Anna had gathered up her powders now and put them in her pocket and stood ready to go but she stopped, and her face kindled with swift recognition and welcome of the thought in Gregory’s mind.
“And you have thought that Mr. Burgess might do this, and so still serve the cause and yet do it for a while under easier conditions?” she exclaimed. “Mr. Gregory, I cannot tell you how glad I should be if this plan could be carried out. I am really a little anxious about my husband. I am sure this would work well for every one, and it might solve several problems at once.”
He smiled, a little sadly, at her confident eagerness, said they must consider it seriously, and then stood aside to let her pass out and go home. It was not necessary for him to say, as he bade her good night, that he wished it were expedient for him to walk home with her. She understood his theory of what was wise for himself in such matters. She approved it. Nevertheless, she found it hard to leave him alone just then in the deserted mill. Half-way back she met Everett, plodding through the mud, with his hands in his pockets, and whistling, to keep his spirits up, she fancied.
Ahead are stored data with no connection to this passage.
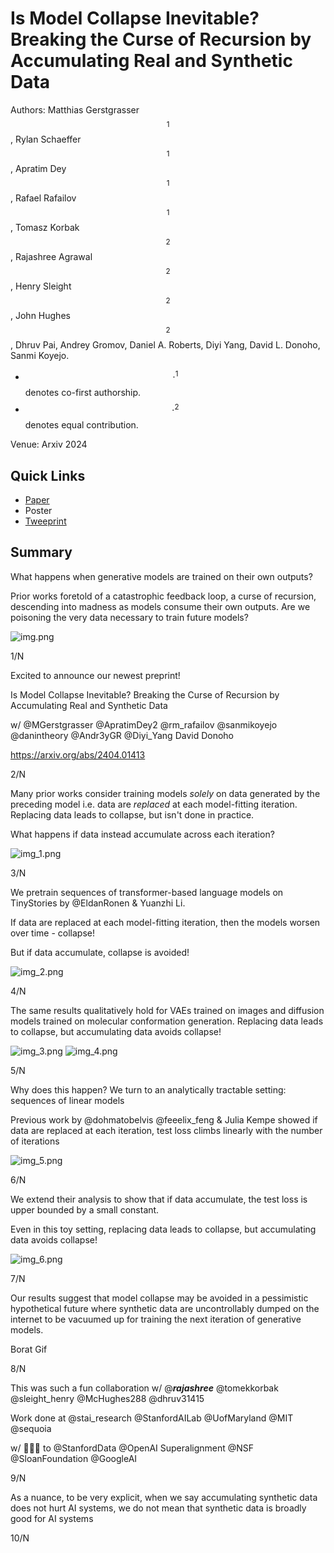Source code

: # Is Model Collapse Inevitable? Breaking the Curse of Recursion by Accumulating Real and Synthetic Data

Authors: Matthias Gerstgrasser$$^1$$, Rylan Schaeffer$$^1$$, Apratim Dey$$^1$$, Rafael Rafailov$$^1$$, Tomasz Korbak$$^2$$, Rajashree Agrawal$$^2$$, Henry Sleight$$^2$$, John Hughes$$^2$$, Dhruv Pai, Andrey Gromov, Daniel A. Roberts, Diyi Yang, David L. Donoho, Sanmi Koyejo.

- $$\cdot^{1}$$ denotes co-first authorship.
- $$\cdot^{2}$$ denotes equal contribution.


Venue: Arxiv 2024

## Quick Links

- [Paper](paper.pdf)
- Poster
- [Tweeprint]()

## Summary

What happens when generative models are trained on their own outputs?

Prior works foretold of a catastrophic feedback loop, a curse of recursion, descending into madness as models consume their own outputs. Are we poisoning the very data necessary to train future models?

![img.png](img.png)

1/N

Excited to announce our newest preprint!

Is Model Collapse Inevitable? Breaking the Curse of
Recursion by Accumulating Real and Synthetic Data

w/ @MGerstgrasser @ApratimDey2 @rm_rafailov @sanmikoyejo @danintheory @Andr3yGR @Diyi_Yang David Donoho

https://arxiv.org/abs/2404.01413

2/N

Many prior works consider training models *solely* on data generated by the preceding model i.e. data are *replaced* at each model-fitting iteration. Replacing data leads to collapse, but isn't done in practice.

What happens if data instead accumulate across each iteration?

![img_1.png](img_1.png)

3/N

We pretrain sequences of transformer-based language models on TinyStories by @EldanRonen & Yuanzhi Li.

If data are replaced at each model-fitting iteration, then the models worsen over time - collapse!

But if data accumulate, collapse is avoided!

![img_2.png](img_2.png)

4/N

The same results qualitatively hold for VAEs trained on images and diffusion models trained on molecular conformation generation.
Replacing data leads to collapse, but accumulating data avoids collapse!

![img_3.png](img_3.png)
![img_4.png](img_4.png)

5/N

Why does this happen? We turn to an analytically tractable setting: sequences of linear models

Previous work by @dohmatobelvis @feeelix_feng & Julia Kempe showed if data are replaced at each iteration, test loss climbs linearly with the number of iterations

![img_5.png](img_5.png)

6/N

We extend their analysis to show that if data accumulate, the test loss is upper bounded by a small constant.

Even in this toy setting, replacing data leads to collapse, but accumulating data avoids collapse!

![img_6.png](img_6.png)

7/N

Our results suggest that model collapse may be avoided in a pessimistic hypothetical future where synthetic data are uncontrollably dumped on the internet to be vacuumed up for training the next iteration of generative models.

Borat Gif

8/N

This was such a fun collaboration w/ @___rajashree___ @tomekkorbak @sleight_henry @McHughes288 @dhruv31415

Work done at @stai_research @StanfordAILab @UofMaryland @MIT @sequoia

w/ 🙏🙏🙏 to @StanfordData @OpenAI Superalignment @NSF @SloanFoundation @GoogleAI

9/N

As a nuance, to be very explicit, when we say accumulating synthetic data does not hurt AI systems, we do not mean
that synthetic data is broadly good for AI systems

10/N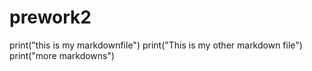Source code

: # prework2
print("this is my markdownfile")
print("This is my other markdown file")
print("more markdowns")
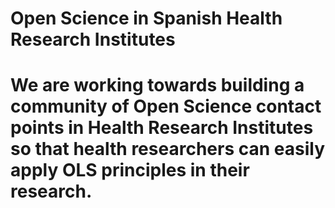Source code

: # Open Science in Spanish Health Research Institutes

# We are working towards building a community of Open Science contact points in Health Research Institutes so that health researchers can easily apply OLS principles in their research. 
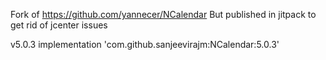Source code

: Fork of https://github.com/yannecer/NCalendar
But published in jitpack to get rid of jcenter issues

v5.0.3
implementation 'com.github.sanjeevirajm:NCalendar:5.0.3'

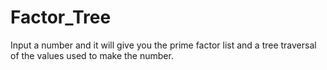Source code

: # Factor_Tree
Input a number and it will give you the prime factor list and a tree traversal of the values used to make the number.
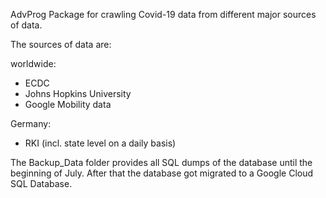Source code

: AdvProg
Package for crawling Covid-19 data from different major sources of data.

The sources of data are:

worldwide:

- ECDC
- Johns Hopkins University
- Google Mobility data


Germany:
- RKI (incl. state level on a daily basis)

The Backup_Data folder provides all SQL dumps of the database until the beginning of July. After that the database got migrated to a Google Cloud SQL Database.
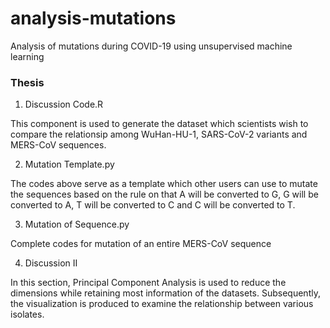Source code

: # analysis-mutations
Analysis of mutations during COVID-19 using unsupervised machine learning 



### Thesis

1. Discussion Code.R

This component is used to generate the dataset which scientists wish to compare the relationsip among WuHan-HU-1, SARS-CoV-2 variants and          MERS-CoV sequences.

2. Mutation Template.py

The codes above serve as a template which other users can use to mutate the sequences based on the rule on that A will be converted to G, G will be converted to A, T will be converted to C and C will be converted to T.

3. Mutation of Sequence.py

Complete codes for mutation of an entire MERS-CoV sequence

4. Discussion II

In this section, Principal Component Analysis is used to reduce the dimensions while retaining most information of the datasets. Subsequently, the visualization is produced to examine the relationship between various isolates.
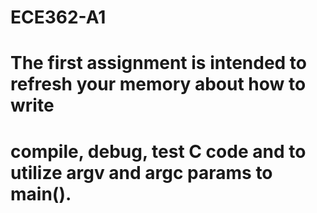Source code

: # ECE362-A1
# 
# The first assignment is intended to refresh your memory about how to write
# compile, debug, test C code and to utilize argv and argc params to main().

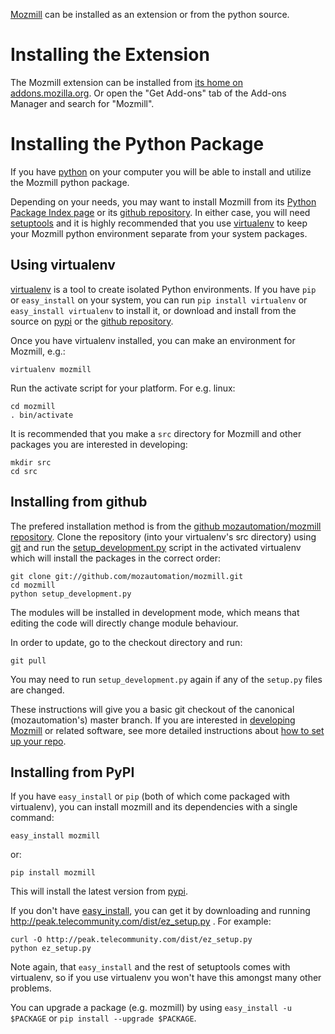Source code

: [Mozmill](https://developer.mozilla.org/en/Mozmill) 
can be installed as an extension or from the python source.


# Installing the Extension

The Mozmill extension can be installed from 
[its home on addons.mozilla.org](https://addons.mozilla.org/en-US/firefox/addon/9018).
Or open the "Get Add-ons" tab of the Add-ons Manager and search for
"Mozmill".


# Installing the Python Package

If you have [python](http://python.org) on your computer you will be
able to install and utilize the Mozmill python package.

Depending on your needs, you may want to install Mozmill from its
[Python Package Index page](http://pypi.python.org/pypi/mozmill) or
its [github repository](https://github.com/mozautomation/mozmill). In
either case, you will need 
[setuptools](http://peak.telecommunity.com/DevCenter/setuptools) and
it is highly recommended that you use 
[virtualenv](http://www.virtualenv.org/) to keep your Mozmill python
environment separate from your system packages.


## Using virtualenv

[virtualenv](http://www.virtualenv.org/) is a tool to create isolated
Python environments. If you have `pip` or `easy_install` on your
system, you can run `pip install virtualenv` or `easy_install
virtualenv` to install it, or download and install from the source on
[pypi](http://pypi.python.org/pypi/virtualenv) or the
[github repository](https://github.com/pypa/virtualenv).

Once you have virtualenv installed, you can make an environment for 
Mozmill, e.g.:

    virtualenv mozmill

Run the activate script for your platform.  For e.g. linux:

    cd mozmill
    . bin/activate

It is recommended that you make a `src` directory for Mozmill and
other packages you are interested in developing:

    mkdir src
    cd src


## Installing from github

The prefered installation method is from the 
[github mozautomation/mozmill repository](https://github.com/mozautomation/mozmill/). 
Clone the repository (into your virtualenv's src directory) 
using [git](http://git-scm.com/) and run the
[setup_development.py](https://github.com/mozautomation/mozmill/blob/master/setup_development.py)
script in the activated virtualenv which will install the packages in the correct order:

    git clone git://github.com/mozautomation/mozmill.git
    cd mozmill
    python setup_development.py

The modules will be installed in development mode, which means that
editing the code will directly change module behaviour.

In order to update, go to the checkout directory and run:

    git pull

You may need to run `setup_development.py` again if any of the
`setup.py` files are changed.

These instructions will give you a basic git checkout of the canonical
(mozautomation's) master branch.  If you are interested in 
[developing Mozmill](https://wiki.mozilla.org/Auto-tools/Projects/Mozmill)
or related software, see more detailed instructions about
[how to set up your repo](https://wiki.mozilla.org/Auto-tools/Projects/Mozmill/RepoSetup).


## Installing from PyPI

If you have `easy_install` or `pip` (both of which come packaged with
virtualenv), you can install mozmill and its dependencies with a
single command:

    easy_install mozmill

or:

    pip install mozmill

This will install the latest version from
[pypi](http://pypi.python.org/pypi/mozmill).

If you don't have
[easy_install](http://pypi.python.org/pypi/setuptools), you can get it
by downloading and running
http://peak.telecommunity.com/dist/ez_setup.py . For example:

    curl -O http://peak.telecommunity.com/dist/ez_setup.py
    python ez_setup.py

Note again, that `easy_install` and the rest of setuptools comes with
virtualenv, so if you use virtualenv you won't have this amongst many
other problems.

You can upgrade a package (e.g. mozmill) by using `easy_install -u $PACKAGE` or 
`pip install --upgrade $PACKAGE`.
“Be extra good to Mr. Gregory to-night,” she said, womanlike, unable to resist the longing to help, as he paused a moment.
“Why?” he asked, frowning; “have they been at him again?”
Anna nodded and passed on, afraid to say more.
“Fools!” he murmured between his teeth, and plunged on against the wind.
But Anna went home with a beatific vision to soothe her spirit, of Keith comfortable at last in a good hotel, with menus and waiters, bells and bathrooms, in an infinite series.